8.1. Voor de conclusie dat ongerechtvaardigd voordeel wordt getrokken uit het onderscheidend vermogen of de reputatie van het merk is de intentie van de vermeend inbreukmaker van belang (HvJEU 18 juni 2009, NJ 2009, 576, L'Oréal/Bellure). Ook voor de beoordeling van de daarna eventueel nog te beoordelen vraag of de vermeend inbreukmaker een geldige reden had voor het gebruik zijn diens intenties van belang.

8.2. [appellant] stelt dat [geïntimeerde] bij de registratie van de domeinnamen te kwader trouw is geweest en heeft willen aanhaken bij de bekendheid van het merk The Bulldog. Hij baseert die stelling in het bijzonder op het gebruik van een aan zijn beeldmerk identiek logo en een tekst beginnend met "The Buldog" op de website van [geïntimeerde], zoals afgebeeld in rov. 2.5 hiervoor, in 2003/2004. Hij stelt dat vanwege dit gebruik (retrospectief) moet worden geoordeeld dat [geïntimeerde] heeft willen aanhaken (vgl. CvD/CvR 18 en 42-43).

8.3. [geïntimeerde] heeft dat betwist. Met betrekking tot de keuze voor de woorden 'bulldog' en 'buldog' heeft hij verklaard dat hij een generieke naam wilde, die niet direct verwijst naar porno en gemakkelijk te onthouden is door een internationaal publiek. Anderzijds wordt de term 'bulldog' impliciet wel gekoppeld aan de sexindustrie, aldus [geïntimeerde] (CvR/CvA 65). Ter onderbouwing van deze stelling heeft [geïntimeerde] een groot aantal screenprints overgelegd waaruit dat laatste blijkt (productie 19). [appellant] heeft dit niet betwist. Zoals het hof hiervoor, onder 7.4 heeft overwogen, heeft [appellant] evenmin betwist dat zowel het woord 'bulldog', als op zijn beeldmerk gelijkende illustraties veelvuldig worden gebruikt en dat genoemde illustraties als clipart op internet te vinden zijn. Hij heeft daarbij erkend dat een aantal van de door [geïntimeerde] overgelegde afbeeldingen afkomstig is van [appellant] (CvD/CvR 83). In dit licht bezien is de stelling van [geïntimeerde] dat hij de in 2003 op zijn website geplaatste afbeelding als clipart van internet heeft gehaald niet onaannemelijk.
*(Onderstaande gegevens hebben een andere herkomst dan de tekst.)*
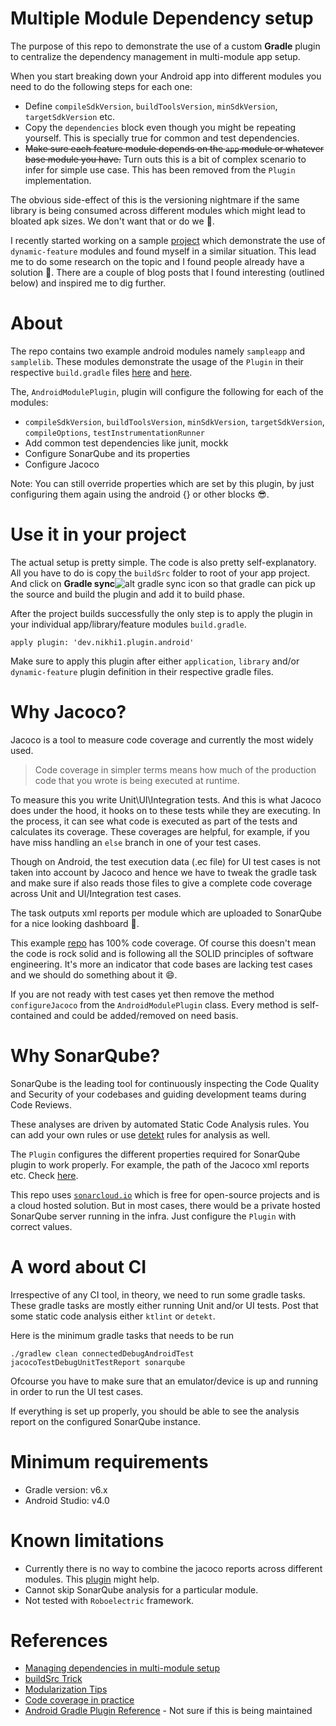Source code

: # Multiple Module Dependency setup

The purpose of this repo to demonstrate the use of a custom **Gradle** plugin to centralize the dependency management in multi-module app setup.

When you start breaking down your Android app into different modules you need to do the following steps for each one:

* Define `compileSdkVersion`, `buildToolsVersion`, `minSdkVersion`, `targetSdkVersion` etc.
* Copy the `dependencies` block even though you might be repeating yourself. This is specially true for common and test dependencies.
* ~~Make sure each feature module depends on the `app` module or whatever base module you have.~~ Turn outs this is a bit of complex scenario to infer for simple use case. This has been removed from the `Plugin` implementation.

The obvious side-effect of this is the versioning nightmare if the same library is being consumed across different modules which might lead to bloated apk sizes.
We don't want that or do we :thinking:.

I recently started working on a sample [project](https://github.com/nikhil-thakkar/eventbrite-clone) which demonstrate the use of `dynamic-feature` modules and found myself in a similar situation.
This lead me to do some research on the topic and I found people already have a solution :money_mouth_face:.
There are a couple of blog posts that I found interesting (outlined below) and inspired me to dig further.

# About 
The repo contains two example android modules namely `sampleapp` and `samplelib`. These modules demonstrate the usage of the `Plugin` in their respective `build.gradle` files [here](https://github.com/nikhil-thakkar/multi-module-dependency-setup/blob/927ab581e25f7e30d524bd72a78104612dfe18c9/sampleapp/build.gradle.kts#L1-L4) and [here](https://github.com/nikhil-thakkar/multi-module-dependency-setup/blob/927ab581e25f7e30d524bd72a78104612dfe18c9/samplelib/build.gradle.kts#L1-L4).

The, `AndroidModulePlugin`, plugin will configure the following for each of the modules:
* `compileSdkVersion`, `buildToolsVersion`, `minSdkVersion`, `targetSdkVersion`, `compileOptions`, `testInstrumentationRunner`
* Add common test dependencies like junit, mockk
* Configure SonarQube and its properties
* Configure Jacoco

Note: You can still override properties which are set by this plugin, by just configuring them again using the android {} or other blocks :sunglasses:.


# Use it in your project
The actual setup is pretty simple. The code is also pretty self-explanatory. All you have to do is copy the `buildSrc` folder to root of your app project.
And click on **Gradle sync**![alt gradle sync icon](https://developer.android.com/studio/images/buttons/toolbar-sync-gradle.png) so that gradle can pick up the source and build the plugin and add it to build phase.

After the project builds successfully the only step is to apply the plugin in your individual app/library/feature modules `build.gradle`.
```
apply plugin: 'dev.nikhi1.plugin.android'
```
Make sure to apply this plugin after either `application`, `library` and/or `dynamic-feature` plugin definition in their respective gradle files.

# Why Jacoco?
Jacoco is a tool to measure code coverage and currently the most widely used.

> Code coverage in simpler terms means how much of the production code that you wrote is being executed at runtime. 

To measure this you write Unit\UI\Integration tests. And this is what Jacoco does under the hood, it hooks on to these tests while they are executing. In the process, it can see what code is executed as part of the tests and calculates its coverage.
These coverages are helpful, for example, if you have miss handling an `else` branch in one of your test cases.

Though on Android, the test execution data (.ec file) for UI test cases is not taken into account by Jacoco and hence we have to tweak the gradle task and make sure if also reads those files to give a complete code coverage across Unit and UI/Integration test cases.

The task outputs xml reports per module which are uploaded to SonarQube for a nice looking dashboard :tada:. 

This example [repo](https://sonarcloud.io/dashboard?id=nikhil-thakkar_multi-module-dependency-setup) has 100% code coverage. Of course this doesn't mean the code is rock solid and is following all the SOLID principles of software engineering. It's more an indicator that code bases are lacking test cases and we should do something about it :smile:.

If you are not ready with test cases yet then remove the method `configureJacoco` from the `AndroidModulePlugin` class. Every method is self-contained and could be added/removed on need basis.

# Why SonarQube?
SonarQube is the leading tool for continuously inspecting the Code Quality and Security of your codebases and guiding development teams during Code Reviews.

These analyses are driven by automated Static Code Analysis rules. You can add your own rules or use [detekt](https://detekt.github.io/detekt/) rules for analysis as well.

The `Plugin` configures the different properties required for SonarQube plugin to work properly. For example, the path of the Jacoco xml reports etc. Check [here](https://github.com/nikhil-thakkar/multi-module-dependency-setup/blob/927ab581e25f7e30d524bd72a78104612dfe18c9/buildSrc/src/main/kotlin/AndroidModulePlugin.kt#L120-L145).

This repo uses [`sonarcloud.io`](https://sonarcloud.io) which is free for open-source projects and is a cloud hosted solution. But in most cases, there would be a private hosted SonarQube server running in the infra. Just configure the `Plugin` with correct values.

# A word about CI
Irrespective of any CI tool, in theory, we need to run some gradle tasks. These gradle tasks are mostly either running Unit and/or UI tests. Post that some static code analysis either `ktlint` or `detekt`.

Here is the minimum gradle tasks that needs to be run
```
./gradlew clean connectedDebugAndroidTest jacocoTestDebugUnitTestReport sonarqube
```
Ofcourse you have to make sure that an emulator/device is up and running in order to run the UI test cases.

If everything is set up properly, you should be able to see the analysis report on the configured SonarQube instance.

# Minimum requirements
* Gradle version: v6.x
* Android Studio: v4.0

# Known limitations
* Currently there is no way to combine the jacoco reports across different modules. This [plugin](https://github.com/vanniktech/gradle-android-junit-jacoco-plugin) might help.
* Cannot skip SonarQube analysis for a particular module.
* Not tested with `Roboelectric` framework.

# References
* [Managing dependencies in multi-module setup](https://medium.com/wantedly-engineering/managing-android-multi-module-project-with-gradle-plugin-and-kotlin-4fcc126e7e49)
* [buildSrc Trick](https://quickbirdstudios.com/blog/gradle-kotlin-buildsrc-plugin-android/)
* [Modularization Tips](https://jeroenmols.com/blog/2019/06/12/modularizationtips/)
* [Code coverage in practice](https://www.rallyhealth.com/coding/code-coverage-for-android-testing)
* [Android Gradle Plugin Reference](https://google.github.io/android-gradle-dsl/current/index.html) - Not sure if this is being maintained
Gelet hierop staat voor het hof geenszins vast dat [geïntimeerde] bij de registratie van de domeinnamen of later, bij de wijze van gebruik van zijn websites en/of het deponeren van zijn merken heeft willen aanhaken bij de bekendheid van het merken The Bulldog van [appellant]. Het gebruik van het Engelse lidwoord "The" is zo weinig onderscheidend dat daaruit geen andere conclusie volgt.

8.4. Wat betreft de stelling dat [geïntimeerde] heeft willen aanhaken bij de bekendheid van het merk The Bulldog ligt de bewijslast bij [appellant]. Deze heeft echter geen bewijs van bedoelde stelling aangeboden.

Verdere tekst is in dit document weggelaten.